AIM OF THE EXERCISE - Your answer is the lines below, exactly, from the one that contains "<th>Program</th>" through the one that contains "- typescriptn (.tsx)", both included.

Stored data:
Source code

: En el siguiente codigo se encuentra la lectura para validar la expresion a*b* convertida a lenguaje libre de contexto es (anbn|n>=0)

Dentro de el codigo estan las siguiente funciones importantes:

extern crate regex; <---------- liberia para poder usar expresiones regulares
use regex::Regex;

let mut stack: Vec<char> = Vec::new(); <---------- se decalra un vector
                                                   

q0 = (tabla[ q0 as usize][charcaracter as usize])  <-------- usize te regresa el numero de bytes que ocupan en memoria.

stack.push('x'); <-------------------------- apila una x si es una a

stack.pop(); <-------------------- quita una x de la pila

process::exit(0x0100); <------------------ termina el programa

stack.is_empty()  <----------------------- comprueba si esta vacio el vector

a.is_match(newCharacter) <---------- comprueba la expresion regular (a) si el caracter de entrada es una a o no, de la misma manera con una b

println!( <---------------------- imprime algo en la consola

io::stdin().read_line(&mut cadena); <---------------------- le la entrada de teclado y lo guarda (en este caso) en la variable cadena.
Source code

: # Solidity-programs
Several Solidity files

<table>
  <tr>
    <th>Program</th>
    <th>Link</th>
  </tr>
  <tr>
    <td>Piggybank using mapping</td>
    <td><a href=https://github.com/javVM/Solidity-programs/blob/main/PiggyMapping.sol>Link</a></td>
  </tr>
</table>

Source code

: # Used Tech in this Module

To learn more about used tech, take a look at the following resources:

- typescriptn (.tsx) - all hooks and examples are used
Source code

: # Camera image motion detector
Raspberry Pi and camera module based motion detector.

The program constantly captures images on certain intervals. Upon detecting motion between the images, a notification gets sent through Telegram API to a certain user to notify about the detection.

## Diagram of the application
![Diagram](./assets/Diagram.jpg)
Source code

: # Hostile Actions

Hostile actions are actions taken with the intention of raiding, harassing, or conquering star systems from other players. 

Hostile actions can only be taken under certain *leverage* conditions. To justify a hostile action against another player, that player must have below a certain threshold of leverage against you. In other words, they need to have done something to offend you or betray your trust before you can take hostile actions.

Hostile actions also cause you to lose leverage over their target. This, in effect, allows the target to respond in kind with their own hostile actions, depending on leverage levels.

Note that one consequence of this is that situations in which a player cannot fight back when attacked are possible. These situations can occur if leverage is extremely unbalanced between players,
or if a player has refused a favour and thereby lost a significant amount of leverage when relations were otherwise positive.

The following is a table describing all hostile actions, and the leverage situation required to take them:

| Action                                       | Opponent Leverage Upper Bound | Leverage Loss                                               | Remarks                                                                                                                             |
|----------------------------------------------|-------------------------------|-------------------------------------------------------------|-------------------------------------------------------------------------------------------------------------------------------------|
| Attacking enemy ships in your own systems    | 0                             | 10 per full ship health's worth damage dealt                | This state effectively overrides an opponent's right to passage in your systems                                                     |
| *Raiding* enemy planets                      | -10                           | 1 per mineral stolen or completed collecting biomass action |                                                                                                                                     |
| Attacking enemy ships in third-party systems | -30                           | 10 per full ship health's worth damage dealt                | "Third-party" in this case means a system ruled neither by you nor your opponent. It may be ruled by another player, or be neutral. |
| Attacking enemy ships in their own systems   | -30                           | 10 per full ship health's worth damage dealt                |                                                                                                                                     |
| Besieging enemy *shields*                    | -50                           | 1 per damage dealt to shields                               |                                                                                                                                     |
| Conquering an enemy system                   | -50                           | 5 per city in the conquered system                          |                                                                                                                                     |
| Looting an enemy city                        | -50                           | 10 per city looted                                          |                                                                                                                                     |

EXPECTED OUTPUT -
    <th>Program</th>
    <th>Link</th>
  </tr>
  <tr>
    <td>Piggybank using mapping</td>
    <td><a href=https://github.com/javVM/Solidity-programs/blob/main/PiggyMapping.sol>Link</a></td>
  </tr>
</table>

Source code

: # Used Tech in this Module

To learn more about used tech, take a look at the following resources:

- typescriptn (.tsx) - all hooks and examples are used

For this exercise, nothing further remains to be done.